----- Provided material

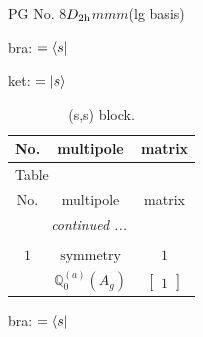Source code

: \documentclass[fleqn,8pt,landscape]{jsarticle}
\begin{document}
\setcounter{MaxMatrixCols}{32}

\renewcommand{\tablename}{Table~}
\renewcommand{\figurename}{Figure~}
\begin{center}
\LARGE
PG No. 8\quad$D_{\rm 2h}$\quad$mmm$\quad[ orthorhombic ] (lg basis)
\end{center}
bra: $=\bra{s}$

\noindent
ket: $=\ket{s}$
\renewcommand{\arraystretch}{1.6}
\begin{longtable}{ccc}
\caption{(s,s) block.}
 \\
 \hline \hline
No. & multipole & matrix \\ \hline \endfirsthead

\multicolumn{2}{l}{\tablename\ \thetable{}} \\
 \hline \hline
No. & multipole & matrix \\ \hline \endhead

 \hline \hline
\multicolumn{2}{r}{\footnotesize\it continued ...} \\ \endfoot

 \hline \hline
\multicolumn{2}{r}{} \\ \endlastfoot

$ 1 $ & $ \text{symmetry} $ & $ 1 $ \\
$  $ & $ \mathbb{Q}_{0}^{(a)}(A_{g}) $ & $ \begin{bmatrix} 1 \end{bmatrix} $ \\ \hline
\end{longtable}
bra: $=\bra{s}$
\end{document}
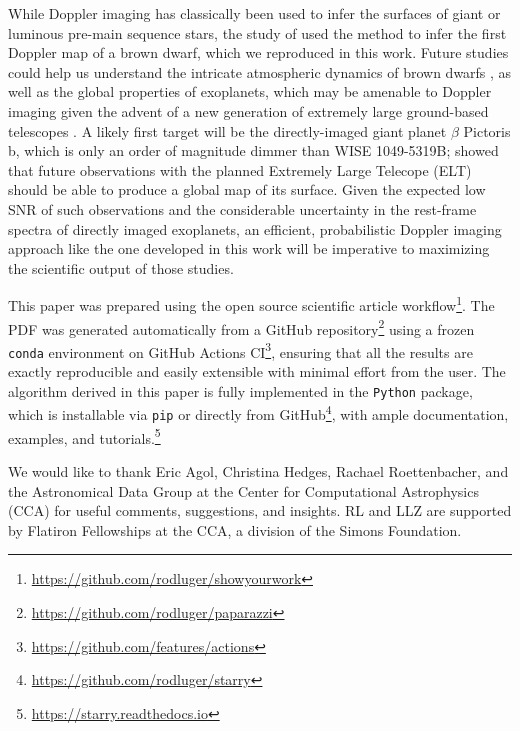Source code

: \documentclass[modern]{aastex631}
\begin{document}
While Doppler imaging has classically been used to infer the surfaces of giant or luminous pre-main sequence stars, the study of \citet{Crossfield2014} used the method to infer the first Doppler map of a brown dwarf, which we reproduced in this work.
Future studies could help us understand the intricate atmospheric dynamics of brown dwarfs \citep{Tan2021a,Tan2021b}, as well as the global properties of exoplanets, which may be amenable to Doppler imaging given the advent of a new generation of extremely large ground-based telescopes \citep{Crossfield2014b}.
A likely first target will be the directly-imaged giant planet $\beta$ Pictoris b, which is only an order of magnitude dimmer than WISE 1049-5319B; \citet{Snellen2014} showed that future observations with the planned Extremely Large Telecope (ELT) should be able to produce a global map of its surface.
Given the expected low SNR of such observations and the considerable uncertainty in the rest-frame spectra of directly imaged exoplanets, an efficient, probabilistic Doppler imaging approach like the one developed in this work will be imperative to maximizing the scientific output of those studies.

\vspace{1em}

This paper was prepared using the \showyourwork open source scientific article workflow\footnote{\url{https://github.com/rodluger/showyourwork}}.
The PDF was generated automatically from a GitHub repository\footnote{\url{https://github.com/rodluger/paparazzi}} using a frozen \texttt{conda} environment on GitHub Actions CI\footnote{\url{https://github.com/features/actions}}, ensuring that all the results are exactly reproducible and easily extensible with minimal effort from the user.
The algorithm derived in this paper is fully implemented in the \starry \texttt{Python} package, which is installable via \texttt{pip} or directly from GitHub\footnote{\url{https://github.com/rodluger/starry}}, with ample documentation, examples, and tutorials.\footnote{\url{https://starry.readthedocs.io}}

\vspace{1em}

We would like to thank Eric Agol, Christina Hedges, Rachael Roettenbacher, and the Astronomical Data Group at the Center for Computational Astrophysics (CCA) for useful comments, suggestions, and insights.
RL and LLZ are supported by Flatiron Fellowships at the CCA, a division of the Simons Foundation.

%
%
%
%
\clearpage
\appendix
%
%
%
%
\end{document}
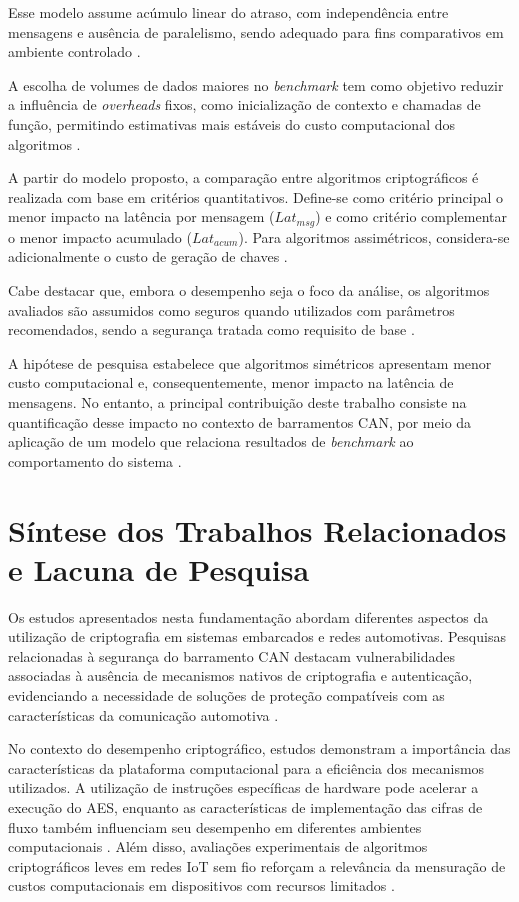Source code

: Esse modelo assume acúmulo linear do atraso, com independência entre mensagens e ausência de paralelismo, sendo adequado para fins comparativos em ambiente controlado \cite{morgan1984discrete}.

A escolha de volumes de dados maiores no \textit{benchmark} tem como objetivo reduzir a influência de \textit{overheads} fixos, como inicialização de contexto e chamadas de função, permitindo estimativas mais estáveis do custo computacional dos algoritmos \cite{hennessy2011computer}.

A partir do modelo proposto, a comparação entre algoritmos criptográficos é realizada com base em critérios quantitativos. Define-se como critério principal o menor impacto na latência por mensagem ($Lat_{msg}$) e como critério complementar o menor impacto acumulado ($Lat_{acum}$). Para algoritmos assimétricos, considera-se adicionalmente o custo de geração de chaves \cite{goyal2022energy}.

Cabe destacar que, embora o desempenho seja o foco da análise, os algoritmos avaliados são assumidos como seguros quando utilizados com parâmetros recomendados, sendo a segurança tratada como requisito de base \cite{ferguson2011cryptography}.

A hipótese de pesquisa estabelece que algoritmos simétricos apresentam menor custo computacional e, consequentemente, menor impacto na latência de mensagens. No entanto, a principal contribuição deste trabalho consiste na quantificação desse impacto no contexto de barramentos CAN, por meio da aplicação de um modelo que relaciona resultados de \textit{benchmark} ao comportamento do sistema \cite{henia2005system}.


\section{Síntese dos Trabalhos Relacionados e Lacuna de Pesquisa}

Os estudos apresentados nesta fundamentação abordam diferentes aspectos da utilização de criptografia em sistemas embarcados e redes automotivas. Pesquisas relacionadas à segurança do barramento CAN destacam vulnerabilidades associadas à ausência de mecanismos nativos de criptografia e autenticação, evidenciando a necessidade de soluções de proteção compatíveis com as características da comunicação automotiva \cite{bozdal2020evaluation,lotto2024survey}.

No contexto do desempenho criptográfico, estudos demonstram a importância das características da plataforma computacional para a eficiência dos mecanismos utilizados. A utilização de instruções específicas de hardware pode acelerar a execução do AES, enquanto as características de implementação das cifras de fluxo também influenciam seu desempenho em diferentes ambientes computacionais \cite{gueron2010intel,manifavas2016survey}. Além disso, avaliações experimentais de algoritmos criptográficos leves em redes IoT sem fio reforçam a relevância da mensuração de custos computacionais em dispositivos com recursos limitados \cite{blanc2022benchmarking}.

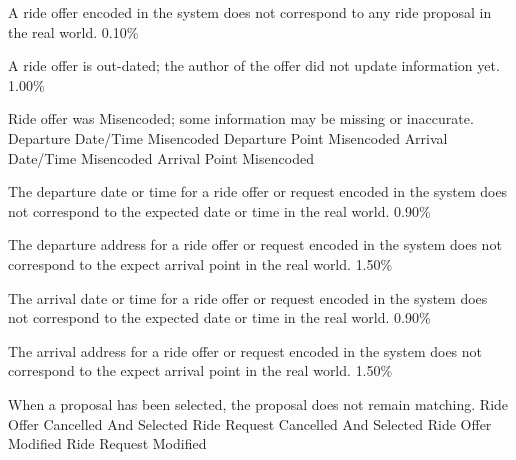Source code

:   \startkaosspec
  	 {A ride offer encoded in the system does not correspond to any ride proposal in the real world.}
  	 {0.10\%}
  \stopkaosspec

  \startkaosspec
  	 {A ride offer is out-dated; the author of the offer did not update information yet.}
  	 {1.00\%}
  \stopkaosspec

  \startkaosspec
  	 {Ride offer was Misencoded; some information may be missing or inaccurate.}
  	 {Departure Date/Time Misencoded}
  	 {Departure Point Misencoded}
  	 {Arrival Date/Time Misencoded}
  	 {Arrival Point Misencoded}
  \stopkaosspec

  \startkaosspec
  	 {The departure date or time for a ride offer or request encoded in the system does not correspond to the expected date or time in the real world.}
  	 {0.90\%}
  \stopkaosspec

  \startkaosspec
  	 {The departure address for a ride offer or request encoded in the system does not correspond to the expect arrival point in the real world.}
  	 {1.50\%}
  \stopkaosspec

  \startkaosspec
  	 {The arrival date or time for a ride offer or request encoded in the system does not correspond to the expected date or time in the real world.}
  	 {0.90\%}
  \stopkaosspec

  \startkaosspec
  	 {The arrival address for a ride offer or request encoded in the system does not correspond to the expect arrival point in the real world.}
  	 {1.50\%}
  \stopkaosspec
    

    {}
    
  \startkaosspec
     {When a proposal has been selected, the proposal does not remain matching.}
     {Ride Offer Cancelled And Selected}
     {Ride Request Cancelled And Selected}
     {Ride Offer Modified}
     {Ride Request Modified}
  \stopkaosspec


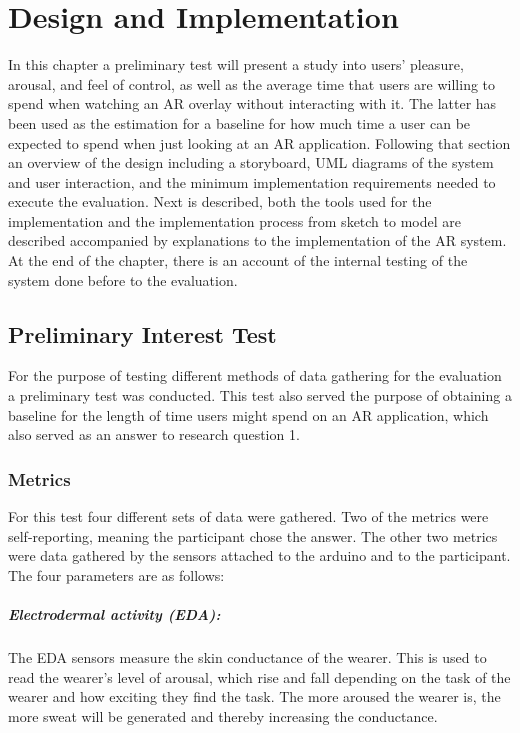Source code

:\chapter{Design and Implementation}\label{ch:implementation}
In this chapter a preliminary test will present a study into users’ pleasure, arousal, and feel of control, as well as the average time that users are willing to spend when watching an AR overlay without interacting with it. The latter has been used as the estimation for a baseline for how much time a user can be expected to spend when just looking at an AR application. Following that section an overview of the design including a storyboard, UML diagrams of the system and user interaction, and the minimum implementation requirements needed to execute the evaluation. Next is described, both the tools used for the implementation and the implementation process from sketch to model are described accompanied by explanations to the implementation of the AR system. At the end of the chapter, there is an account of the internal testing of the system done before to the evaluation.

\section{Preliminary Interest Test}
For the purpose of testing different methods of data gathering for the evaluation a preliminary test was conducted. This test also served the purpose of obtaining a baseline for the length of time users might spend on an AR application, which also served as an answer to research question 1.

\subsection{Metrics}\label{subsec:premetrics}
For this test four different sets of data were gathered. Two of the metrics were self-reporting, meaning the participant chose the answer. The other two metrics were data gathered by the sensors attached to the arduino and to the participant. The four parameters are as follows:
\paragraph{Electrodermal activity (EDA):} The EDA sensors measure the skin conductance of the wearer. This is used to read the wearer’s level of arousal, which rise and fall depending on the task of the wearer and how exciting they find the task. The more aroused the wearer is, the more sweat will be generated and thereby increasing the conductance.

----------

Reproduce only the lines from the first line of the entries through the line containing "No. & multipole & matrix \\ \hline \endfirsthead", exactly and with both ends kept. Omit the pictures.

* **Reply**:
Source code

: \documentclass[fleqn,8pt,landscape]{jsarticle}
\begin{document}
\setcounter{MaxMatrixCols}{32}

\renewcommand{\tablename}{Table~}
\renewcommand{\figurename}{Figure~}
\begin{center}
\LARGE
PG No. 8\quad$D_{\rm 2h}$\quad$mmm$\quad[ orthorhombic ] (lg basis)
\end{center}
bra: $=\bra{s}$

\noindent
ket: $=\ket{s}$
\renewcommand{\arraystretch}{1.6}
\begin{longtable}{ccc}
\caption{(s,s) block.}
 \\
 \hline \hline
No. & multipole & matrix \\ \hline \endfirsthead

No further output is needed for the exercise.